任天堂を代表するアクション・アドベンチャーゲーム『ゼルダの伝説』シリーズ。その原点となる初代『ゼルダの伝説』は、1986年にファミリーコンピュータのディスクシステム用ソフトとして誕生した。
プレイヤーは勇気ある少年リンクを操作し、ハイラルの地を冒険しながら宿敵ガノンを倒し、さらわれたゼルダ姫を救い出す――この“勇者と魔王、姫を救う冒険”という物語は、その後のシリーズを通しても変わることのない大きな軸となっている。
平成生まれの筆者にとって、『ゼルダの伝説』といえば3Dグラフィックで表現された大作タイトルという印象が強い。初めて夢中になったのはNINTENDO64の『ゼルダの伝説 時のオカリナ』(1998年)で、その後も『ムジュラの仮面』(2000年)や『ブレス オブ ザ ワイルド』(2017年)など、『ゼルダの伝説』シリーズを楽しんできた。

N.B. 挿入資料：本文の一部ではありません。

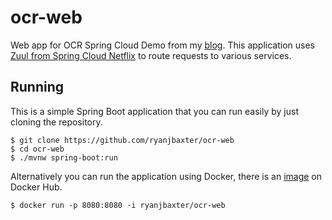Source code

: # ocr-web
Web app for OCR Spring Cloud Demo from my [blog](http://ryanjbaxter.com).  This application uses 
[Zuul from Spring Cloud Netflix](http://cloud.spring.io/spring-cloud-static/spring-cloud.html#_router_and_filter_zuul)
to route requests to various services.

## Running

This is a simple Spring Boot application that you can run easily by just cloning the repository.

```
$ git clone https://github.com/ryanjbaxter/ocr-web
$ cd ocr-web
$ ./mvnw spring-boot:run
```
Alternatively you can run the application using Docker, there is an 
[image](https://hub.docker.com/r/ryanjbaxter/ocr-web/) on Docker Hub.

```
$ docker run -p 8080:8080 -i ryanjbaxter/ocr-web
```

しかし、それらの原点である初代『ゼルダの伝説』は未プレイである。そこで現在、「Nintendo Switch Online」でファミコン時代の『ゼルダの伝説』がプレイできるということで、そのルーツに触れてみることにした。
完全に初挑戦となる初代『ゼルダの伝説』を体験してみたところ、レトロゲームとは思えない意外な発見や驚きが待っていた。
※本記事には作品の内容を含みます。
■強敵との「まさかの再会」に歓喜!
プレイを始めてまず感じたのは、約40年も前に発売された第1作目から「すでにゼルダは完成されていた」という驚きだ。フィールドを冒険し、迷宮に挑み、アイテムを手に入れて先に進める。このサイクルはシリーズを通して一貫しており、のちの3D作品にもそのまま受け継がれている。

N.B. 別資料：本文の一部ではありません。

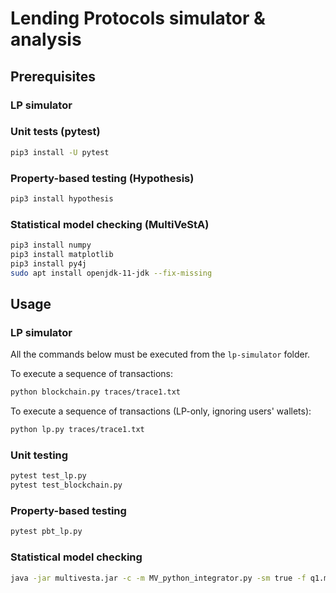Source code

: # Lending Protocols simulator & analysis

## Prerequisites

### LP simulator

### Unit tests (pytest)
```bash
pip3 install -U pytest
```

### Property-based testing (Hypothesis)

```bash
pip3 install hypothesis
```

### Statistical model checking (MultiVeStA)

```bash
pip3 install numpy
pip3 install matplotlib
pip3 install py4j
sudo apt install openjdk-11-jdk --fix-missing
```

## Usage

### LP simulator

All the commands below must be executed from the `lp-simulator` folder.

To execute a sequence of transactions:
```bash
python blockchain.py traces/trace1.txt
```

To execute a sequence of transactions (LP-only, ignoring users' wallets):
```bash
python lp.py traces/trace1.txt
```

### Unit testing

```bash
pytest test_lp.py
pytest test_blockchain.py
```

### Property-based testing

```bash
pytest pbt_lp.py
```

### Statistical model checking

```bash
java -jar multivesta.jar -c -m MV_python_integrator.py -sm true -f q1.multiquatex -l 2 -sots 1 -sd vesta.python.simpy.SimPyState -vp true -bs 30 -ds [10] -a 0.05 -otherParams "python3"
```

3Dグラフィックになった『ゼルダの伝説 時のオカリナ』では立体的に表現された世界に圧倒され、以降は『ムジュラの仮面』を経て、自分の中では「ゼルダ=3D」という印象が強い。
しかし、初代を遊んでみると、2Dでありながら3D作品と地続きのコンセプトや魅力をすでに備えていたことに気づかされる。
そして『ゼルダの伝説 時のオカリナ』以降、同シリーズの作品を続けてプレイしてきた人なら「共通の敵キャラクター」が多いことに気づくはずだ。
逆に2025年になってから初代に立ち返って驚かされたのは、『ブレス オブ ザ ワイルド』や『ティアーズ オブ ザ キングダム』などで猛威を振るった強敵の「ライネル」が、すでに第1作目から登場していたことである。
最初は唐突すぎて正体がわからなかったが、一撃で倒されたときに「この火力、この姿……ライネルじゃないか!」と気づかされた。『神々のトライフォース』などの過去作にいたことは知っていたが、まさか初代から猛威を振るっていたとは感慨深い。
数が多すぎる点には少々閉口したが、それでも“知っている存在”と出会えたことに思わずうれしくなってしまった。
さらに印象的だったのが爆弾や弓矢、ブーメランといったシリーズおなじみのアイテムが、すでに初代からそろっていたことだ。
序盤で手に入る定番の便利アイテムとして、のちのシリーズでも活躍する。弓矢と爆弾を手に入れるだけで、その後のギミックが想像できるのも『ゼルダの伝説』シリーズファンあるあるだろう。
シリーズ最新作を見慣れた視点で初代をプレイすると、これらの要素が長い年月を経ても変わらず存在していることに驚く。初代からほとんど同じギミックなのに、それが「ゼルダといえばこれ」と作品を象徴する存在として認知されているのは不思議な感覚である。